Evidence for the ancient origin of the NF-κB/IκB cascade: Its archaic role in pathogen infection and immunity

Abstract

The evolutionary conservation of the NF-κB transcription factors, from Drosophila to humans, underscores its pivotal role in immune response. Unexpectedly, the canonical NF-κB signaling pathway is not functional in the immune system of Caenorhabditis elegans. Therefore, the ancient origin of the NF-κB signaling pathway is still unknown. Here, we report the discovery and characterization of a primitive and functional NF-κB/IκB pathway in the immune defense of a "living fossil," the horseshoe crab, Carcinoscorpius rotundicauda. The ancient NF-κB/IκB homologues, CrNFκB, CrRelish, and CrIκB, share numerous signature motifs with their vertebrate orthologues. CrNFκB recognizes both horseshoe crab and mammalian κB response elements. CrIκB interacts with CrNFκB and inhibits its nuclear translocation and DNA-binding activity.
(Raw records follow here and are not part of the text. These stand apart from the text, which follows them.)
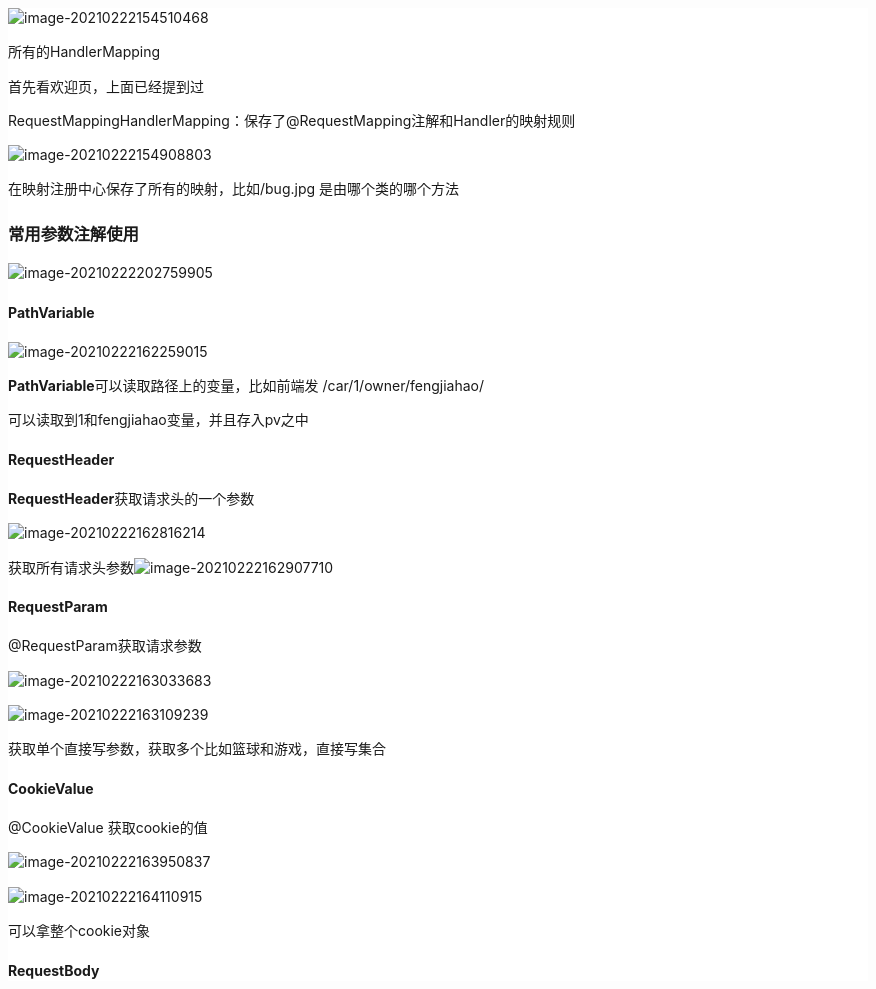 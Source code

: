 ![image-20210222154510468](https://sober-feng.oss-cn-shanghai.aliyuncs.com/learning/pictures/image-20210222154510468.png)

所有的HandlerMapping

首先看欢迎页，上面已经提到过

RequestMappingHandlerMapping：保存了@RequestMapping注解和Handler的映射规则

![image-20210222154908803](https://sober-feng.oss-cn-shanghai.aliyuncs.com/learning/pictures/image-20210222154908803.png)

在映射注册中心保存了所有的映射，比如/bug.jpg 是由哪个类的哪个方法

### 常用参数注解使用

![image-20210222202759905](https://sober-feng.oss-cn-shanghai.aliyuncs.com/learning/pictures/image-20210222202759905.png)

#### PathVariable

![image-20210222162259015](https://sober-feng.oss-cn-shanghai.aliyuncs.com/learning/pictures/image-20210222162259015.png)

**PathVariable**可以读取路径上的变量，比如前端发 /car/1/owner/fengjiahao/

可以读取到1和fengjiahao变量，并且存入pv之中

#### RequestHeader

**RequestHeader**获取请求头的一个参数

![image-20210222162816214](https://sober-feng.oss-cn-shanghai.aliyuncs.com/learning/pictures/image-20210222162816214.png)

获取所有请求头参数![image-20210222162907710](https://sober-feng.oss-cn-shanghai.aliyuncs.com/learning/pictures/image-20210222162907710.png)

#### RequestParam



@RequestParam获取请求参数

![image-20210222163033683](https://sober-feng.oss-cn-shanghai.aliyuncs.com/learning/pictures/image-20210222163033683.png)

![image-20210222163109239](https://sober-feng.oss-cn-shanghai.aliyuncs.com/learning/pictures/image-20210222163109239.png)

获取单个直接写参数，获取多个比如篮球和游戏，直接写集合

#### CookieValue

@CookieValue 获取cookie的值

![image-20210222163950837](https://sober-feng.oss-cn-shanghai.aliyuncs.com/learning/pictures/image-20210222163950837.png)

![image-20210222164110915](https://sober-feng.oss-cn-shanghai.aliyuncs.com/learning/pictures/image-20210222164110915.png)

可以拿整个cookie对象

#### RequestBody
The activation of the CrNFκB is autoregulated by a feedback mechanism mediated by CrIκB, the natural inhibitor of CrNFκB. We further show that Gram-negative bacteria infection causes rapid degradation of CrIκB and nuclear translocation of CrNFκB. Infection also leads to an increase in the κB-binding activity and up-regulation of immune-related gene expression, like inducible nitric oxide synthase and Factor C, an LPS-activated serine protease. Altogether, our study shows that, although absent in C. elegans, the NF-κB/IκB signaling cascade remains well conserved from horseshoe crab to humans, playing an archaic but fundamental role in regulating the expression of critical immune defense molecules. © 2006 by The National Academy of Sciences of the USA.